TO GET A TASTE of the training, I signed on for a three-day familiarization course with Albuquerque's West Mesa Aviation. With Bird looking on, I performed the preflight check on the altimeter, tachometer, and the rest of the instruments; I walked around the aircraft, eyeballing flaps and ailerons for structural damage. He taught me how to read the weather, what to do if I found myself staring down a massive thunderhead ("fly at least 20 miles away from the storm"), and how to select a runway based on the current wind conditions (you always want to take off with the wind in your face; ditto for setting it down).
By day three, I'd absorbed so much charlie-alpha-bravo jargon that my head ached, but that was a good thing, because the morning agenda involved a "cross-country" trip of about 100 miles, from Albuquerque, across the foothills of the Sangre de Cristo mountain range, to the small railroad town of Las Vegas, on the mountains' eastern slope. It was during this lesson that I discovered something that instruction can't prepare you for: turbulence. After an hour of pitching and rolling like a yacht in big seas, I was turning green.
Nothing seemed to rattle the Birdman. He calmly produced a white paper sack.

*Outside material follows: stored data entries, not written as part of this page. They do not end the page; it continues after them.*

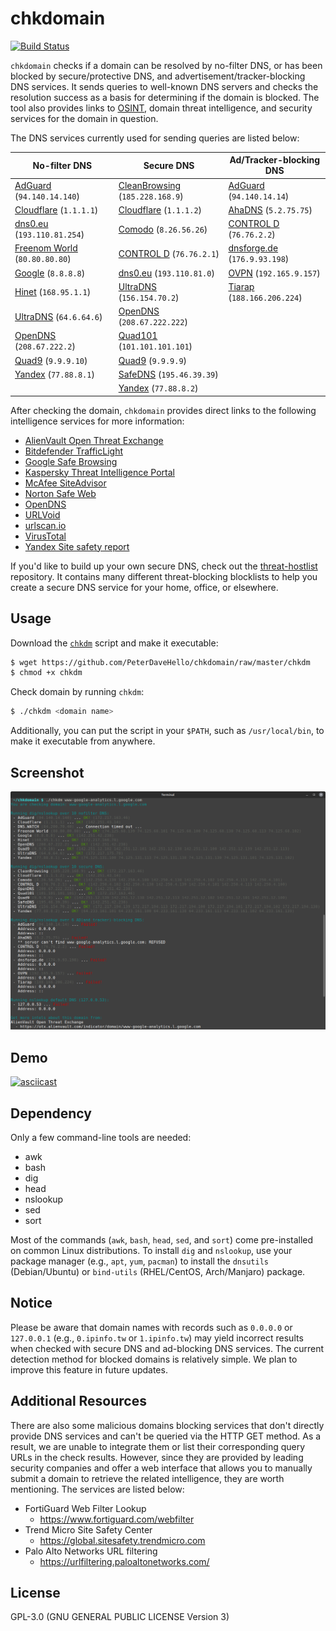 # chkdomain

[![Build Status](https://app.travis-ci.com/PeterDaveHello/chkdomain.svg?branch=master)](https://app.travis-ci.com/PeterDaveHello/chkdomain)

`chkdomain` checks if a domain can be resolved by no-filter DNS, or has been blocked by secure/protective DNS, and advertisement/tracker-blocking DNS services. It sends queries to well-known DNS servers and checks the resolution success as a basis for determining if the domain is blocked. The tool also provides links to [OSINT](https://en.wikipedia.org/wiki/Open-source_intelligence), domain threat intelligence, and security services for the domain in question.


The DNS services currently used for sending queries are listed below:

| **No-filter** DNS                              | **Secure** DNS                                   | **Ad/Tracker-blocking** DNS                 |
| ---------------------------------------------- | ------------------------------------------------ | ------------------------------------------- |
| [AdGuard][AdGuard] (`94.140.14.140`)           | [CleanBrowsing][CleanBrowsing] (`185.228.168.9`) | [AdGuard][AdGuard] (`94.140.14.14`)         |
| [Cloudflare][Cloudflare] (`1.1.1.1`)           | [Cloudflare][Cloudflare] (`1.1.1.2`)             | [AhaDNS][AhaDNS] (`5.2.75.75`)              |
| [dns0.eu][dns0.eu] (`193.110.81.254`)          | [Comodo][Comodo] (`8.26.56.26`)                  | [CONTROL D][CONTROL D] (`76.76.2.2`)        |
| [Freenom World][Freenom World] (`80.80.80.80`) | [CONTROL D][CONTROL D] (`76.76.2.1`)             | [dnsforge.de][dnsforge.de] (`176.9.93.198`) |
| [Google][Google] (`8.8.8.8`)                   | [dns0.eu][dns0.eu] (`193.110.81.0`)              | [OVPN][OVPN] (`192.165.9.157`)              |
| [Hinet][Hinet] (`168.95.1.1`)                  | [UltraDNS][UltraDNS] (`156.154.70.2`)            | [Tiarap][Tiarap] (`188.166.206.224`)        |
| [UltraDNS][UltraDNS] (`64.6.64.6`)             | [OpenDNS][OpenDNS] (`208.67.222.222`)            |                                             |
| [OpenDNS][OpenDNS] (`208.67.222.2`)            | [Quad101][Quad101] (`101.101.101.101`)           |                                             |
| [Quad9][Quad9] (`9.9.9.10`)                    | [Quad9][Quad9] (`9.9.9.9`)                       |                                             |
| [Yandex][Yandex] (`77.88.8.1`)                 | [SafeDNS][SafeDNS] (`195.46.39.39`)              |                                             |
|                                                | [Yandex][Yandex] (`77.88.8.2`)                   |                                             |

After checking the domain, `chkdomain` provides direct links to the following intelligence services for more information:

- [AlienVault Open Threat Exchange](https://otx.alienvault.com/)
- [Bitdefender TrafficLight](https://trafficlight.bitdefender.com/info/)
- [Google Safe Browsing](https://transparencyreport.google.com/safe-browsing/search)
- [Kaspersky Threat Intelligence Portal](https://opentip.kaspersky.com/?tab=lookup)
- [McAfee SiteAdvisor](https://siteadvisor.com/)
- [Norton Safe Web](https://safeweb.norton.com/)
- [OpenDNS](https://domain.opendns.com/)
- [URLVoid](https://www.urlvoid.com/scan/)
- [urlscan.io](https://urlscan.io/)
- [VirusTotal](https://www.virustotal.com/gui/home/url)
- [Yandex Site safety report](https://yandex.com/safety/)

If you'd like to build up your own secure DNS, check out the [threat-hostlist](https://github.com/PeterDaveHello/threat-hostlist) repository. It contains many different threat-blocking blocklists to help you create a secure DNS service for your home, office, or elsewhere.

## Usage

Download the [`chkdm`](https://github.com/PeterDaveHello/chkdomain/raw/master/chkdm) script and make it executable:

```sh
$ wget https://github.com/PeterDaveHello/chkdomain/raw/master/chkdm
$ chmod +x chkdm
```

Check domain by running `chkdm`:

```sh
$ ./chkdm <domain name>
```

Additionally, you can put the script in your `$PATH`, such as `/usr/local/bin`, to make it executable from anywhere.

## Screenshot

![Screenshot](chkdomain.png)

## Demo

[![asciicast](https://asciinema.org/a/474151.svg)](https://asciinema.org/a/474151)

## Dependency

Only a few command-line tools are needed:

- awk
- bash
- dig
- head
- nslookup
- sed
- sort

Most of the commands (`awk`, `bash`, `head`, `sed`, and `sort`) come pre-installed on common Linux distributions. To install `dig` and `nslookup`, use your package manager (e.g., `apt`, `yum`, `pacman`) to install the `dnsutils` (Debian/Ubuntu) or `bind-utils` (RHEL/CentOS, Arch/Manjaro) package.

## Notice

Please be aware that domain names with records such as `0.0.0.0` or `127.0.0.1` (e.g., `0.ipinfo.tw` or `1.ipinfo.tw`) may yield incorrect results when checked with secure DNS and ad-blocking DNS services. The current detection method for blocked domains is relatively simple. We plan to improve this feature in future updates.

## Additional Resources

There are also some malicious domains blocking services that don't directly provide DNS services and can't be queried via the HTTP GET method. As a result, we are unable to integrate them or list their corresponding query URLs in the check results. However, since they are provided by leading security companies and offer a web interface that allows you to manually submit a domain to retrieve the related intelligence, they are worth mentioning. The services are listed below:

- FortiGuard Web Filter Lookup
  - <https://www.fortiguard.com/webfilter>
- Trend Micro Site Safety Center
  - <https://global.sitesafety.trendmicro.com>
- Palo Alto Networks URL filtering
  - <https://urlfiltering.paloaltonetworks.com/>

## License

GPL-3.0 (GNU GENERAL PUBLIC LICENSE Version 3)

[AdGuard]: https://adguard-dns.com/
[AhaDNS]: https://ahadns.com/
[CleanBrowsing]: https://cleanbrowsing.org/
[Cloudflare]: https://1.1.1.1/family/
[Comodo]: https://www.comodo.com/secure-dns/
[CONTROL D]: https://controld.com/
[dns0.eu]: https://www.dns0.eu/
[dnsforge.de]: https://dnsforge.de/
[Freenom World]: https://www.freenom.world/
[Google]: https://developers.google.com/speed/public-dns/
[Hinet]: https://dns.hinet.net/
[UltraDNS]: https://www.publicdns.neustar/
[OpenDNS]: https://www.opendns.com/
[Quad101]: https://101.101.101.101/
[Quad9]: https://quad9.net/
[SafeDNS]: https://www.safedns.com/
[OVPN]: https://www.ovpn.com/en/faq/functionality/adblock-dns
[Tiarap]: https://tiarap.org/
[Yandex]: https://dns.yandex.com/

"Don't worry," he said, "it happens to the best of us up here." I flew the Evolution with one hand on the stick and the other clutching the bag. Thankfully, nothing ever came of it. An hour and a half later, Bird took the controls back and gently set us down back at our home base.
Maybe someday I'll learn how to land an airplane, but I was really jazzed about what I'd accomplished in just three days. I folded up the bag and tucked it behind the seat.
"We'll save that for the next newbie," I told the Birdman.